Task description: Produce a faithful copy of every record below, without the pictures.

Dataset START

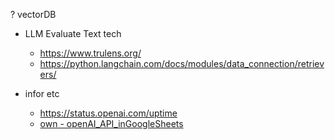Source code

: ? vectorDB
* LLM Evaluate Text tech
  - https://www.trulens.org/
  - https://python.langchain.com/docs/modules/data_connection/retrievers/

* infor etc
  - https://status.openai.com/uptime
  - [own - openAI_API_inGoogleSheets](https://docs.google.com/spreadsheets/d/1Ao94ZFBHxB7wp9MphH_yNDVBpIm6M19VUg4Cm6wMmCI/edit#gid=294812955)
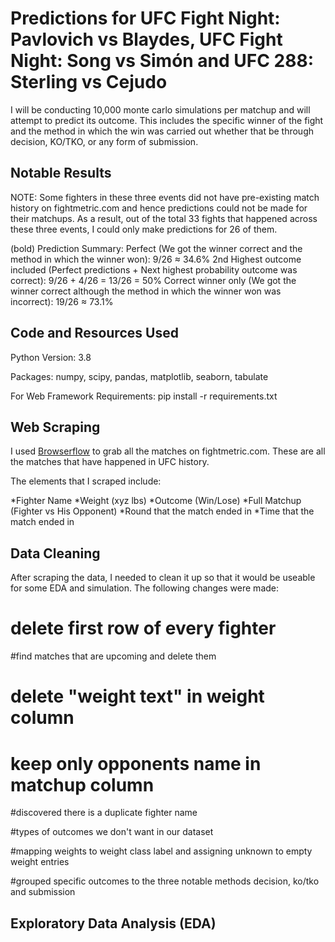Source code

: # Predictions for UFC Fight Night: Pavlovich vs Blaydes, UFC Fight Night: Song vs Simón and UFC 288: Sterling vs Cejudo

I will be conducting 10,000 monte carlo simulations per matchup and will attempt to predict its outcome. This includes the specific winner of the fight and the method in which the win was carried out whether that be through decision, KO/TKO, or any form of submission. 

## Notable Results

NOTE: Some fighters in these three events did not have pre-existing match history on fightmetric.com and hence predictions could not be made for their matchups. As a result, out of the total 33 fights that happened across these three events, I could only make predictions for 26 of them. 

(bold) Prediction Summary: 
Perfect (We got the winner correct and the method in which the winner won): 9/26 ≈ 34.6%
2nd Highest outcome included (Perfect predictions + Next highest probability outcome was correct): 9/26 + 4/26 = 13/26 = 50%
Correct winner only (We got the winner correct although the method in which the winner won was incorrect): 19/26 ≈ 73.1%

## Code and Resources Used
Python Version: 3.8

Packages: numpy, scipy, pandas, matplotlib, seaborn, tabulate

For Web Framework Requirements: pip install -r requirements.txt

## Web Scraping

I used [Browserflow](https://browserflow.app/) to grab all the matches on fightmetric.com. These are all the matches that have happened in UFC history. 

The elements that I scraped include: 

*Fighter Name
*Weight (xyz lbs) 
*Outcome (Win/Lose)
*Full Matchup (Fighter vs His Opponent)
*Round that the match ended in
*Time that the match ended in

## Data Cleaning
After scraping the data, I needed to clean it up so that it would be useable for some EDA and simulation. The following changes were made:

# delete first row of every fighter

#find matches that are upcoming and delete them

# delete "weight text" in weight column

# keep only opponents name in matchup column

#discovered there is a duplicate fighter name 


#types of outcomes we don't want in our dataset

#mapping weights to weight class label and assigning unknown to empty weight entries

#grouped specific outcomes to the three notable methods decision, ko/tko and submission

## Exploratory Data Analysis (EDA)
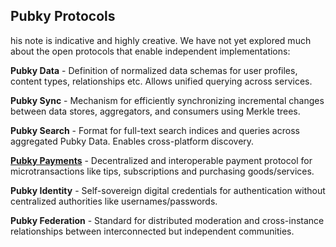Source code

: ## Pubky Protocols

his note is indicative and highly creative. We have not yet explored much about the open protocols that enable independent implementations:

**Pubky Data** - Definition of normalized data schemas for user profiles, content types, relationships etc. Allows unified querying across services.

**Pubky Sync** - Mechanism for efficiently synchronizing incremental changes between data stores, aggregators, and consumers using Merkle trees.

**Pubky Search** - Format for full-text search indices and queries across aggregated Pubky Data. Enables cross-platform discovery.

**[Pubky Payments](Technologies/Paykit.md)** - Decentralized and interoperable payment protocol for microtransactions like tips, subscriptions and purchasing goods/services.

**Pubky Identity** - Self-sovereign digital credentials for authentication without centralized authorities like usernames/passwords.

**Pubky Federation** - Standard for distributed moderation and cross-instance relationships between interconnected but independent communities.
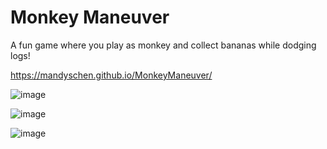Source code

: # Monkey Maneuver
A fun game where you play as monkey and collect bananas while dodging logs!

https://mandyschen.github.io/MonkeyManeuver/

![image](https://github.com/mandyschen/MonkeyManeuver/assets/100249839/3c4738e6-812b-40ec-9591-919fd5323878)

![image](https://github.com/mandyschen/MonkeyManeuver/assets/100249839/96fa6815-e584-4454-a164-ba8c094eeb23)

![image](https://github.com/mandyschen/MonkeyManeuver/assets/100249839/4d6b7b38-ade1-4b34-bd6d-30dd91093721)
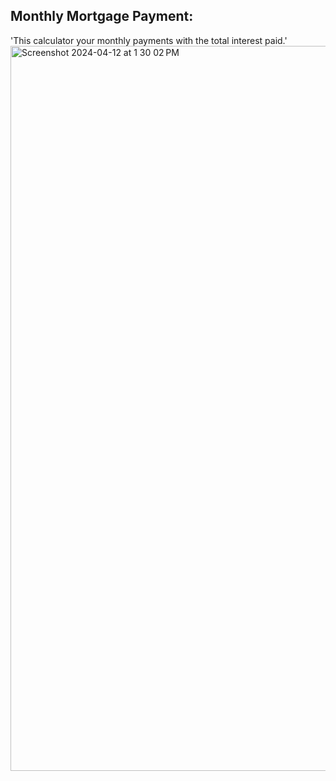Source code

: ## Monthly Mortgage Payment: 
'This calculator your monthly payments with the total interest paid.'
<img width="1160" alt="Screenshot 2024-04-12 at 1 30 02 PM" src="https://github.com/hibbaafzal/WorkshopOne_FinancialCalculators/assets/166542360/c67052aa-4c68-4700-a2d8-a7ea97093ec7">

Dataset END

Output below:
Source code

: ? vectorDB
* LLM Evaluate Text tech
  - https://www.trulens.org/
  - https://python.langchain.com/docs/modules/data_connection/retrievers/

* infor etc
  - https://status.openai.com/uptime
  - [own - openAI_API_inGoogleSheets](https://docs.google.com/spreadsheets/d/1Ao94ZFBHxB7wp9MphH_yNDVBpIm6M19VUg4Cm6wMmCI/edit#gid=294812955)
Source code

: # Predictions for UFC Fight Night: Pavlovich vs Blaydes, UFC Fight Night: Song vs Simón and UFC 288: Sterling vs Cejudo

I will be conducting 10,000 monte carlo simulations per matchup and will attempt to predict its outcome. This includes the specific winner of the fight and the method in which the win was carried out whether that be through decision, KO/TKO, or any form of submission. 

## Notable Results

NOTE: Some fighters in these three events did not have pre-existing match history on fightmetric.com and hence predictions could not be made for their matchups. As a result, out of the total 33 fights that happened across these three events, I could only make predictions for 26 of them. 

(bold) Prediction Summary: 
Perfect (We got the winner correct and the method in which the winner won): 9/26 ≈ 34.6%
2nd Highest outcome included (Perfect predictions + Next highest probability outcome was correct): 9/26 + 4/26 = 13/26 = 50%
Correct winner only (We got the winner correct although the method in which the winner won was incorrect): 19/26 ≈ 73.1%

## Code and Resources Used
Python Version: 3.8

Packages: numpy, scipy, pandas, matplotlib, seaborn, tabulate

For Web Framework Requirements: pip install -r requirements.txt

## Web Scraping

I used [Browserflow](https://browserflow.app/) to grab all the matches on fightmetric.com. These are all the matches that have happened in UFC history. 

The elements that I scraped include: 

*Fighter Name
*Weight (xyz lbs) 
*Outcome (Win/Lose)
*Full Matchup (Fighter vs His Opponent)
*Round that the match ended in
*Time that the match ended in

## Data Cleaning
After scraping the data, I needed to clean it up so that it would be useable for some EDA and simulation. The following changes were made:

# delete first row of every fighter

#find matches that are upcoming and delete them

# delete "weight text" in weight column

# keep only opponents name in matchup column

#discovered there is a duplicate fighter name 


#types of outcomes we don't want in our dataset

#mapping weights to weight class label and assigning unknown to empty weight entries

#grouped specific outcomes to the three notable methods decision, ko/tko and submission

## Exploratory Data Analysis (EDA)
Source code

: ## Pubky Protocols

his note is indicative and highly creative. We have not yet explored much about the open protocols that enable independent implementations:

**Pubky Data** - Definition of normalized data schemas for user profiles, content types, relationships etc. Allows unified querying across services.

**Pubky Sync** - Mechanism for efficiently synchronizing incremental changes between data stores, aggregators, and consumers using Merkle trees.

**Pubky Search** - Format for full-text search indices and queries across aggregated Pubky Data. Enables cross-platform discovery.

**[Pubky Payments](Technologies/Paykit.md)** - Decentralized and interoperable payment protocol for microtransactions like tips, subscriptions and purchasing goods/services.

**Pubky Identity** - Self-sovereign digital credentials for authentication without centralized authorities like usernames/passwords.

**Pubky Federation** - Standard for distributed moderation and cross-instance relationships between interconnected but independent communities.
Source code

: # Monkey Maneuver
A fun game where you play as monkey and collect bananas while dodging logs!

https://mandyschen.github.io/MonkeyManeuver/

![image](https://github.com/mandyschen/MonkeyManeuver/assets/100249839/3c4738e6-812b-40ec-9591-919fd5323878)

![image](https://github.com/mandyschen/MonkeyManeuver/assets/100249839/96fa6815-e584-4454-a164-ba8c094eeb23)

![image](https://github.com/mandyschen/MonkeyManeuver/assets/100249839/4d6b7b38-ade1-4b34-bd6d-30dd91093721)
Source code

: ## Monthly Mortgage Payment: 
'This calculator your monthly payments with the total interest paid.'
<img width="1160" alt="Screenshot 2024-04-12 at 1 30 02 PM" src="https://github.com/hibbaafzal/WorkshopOne_FinancialCalculators/assets/166542360/c67052aa-4c68-4700-a2d8-a7ea97093ec7">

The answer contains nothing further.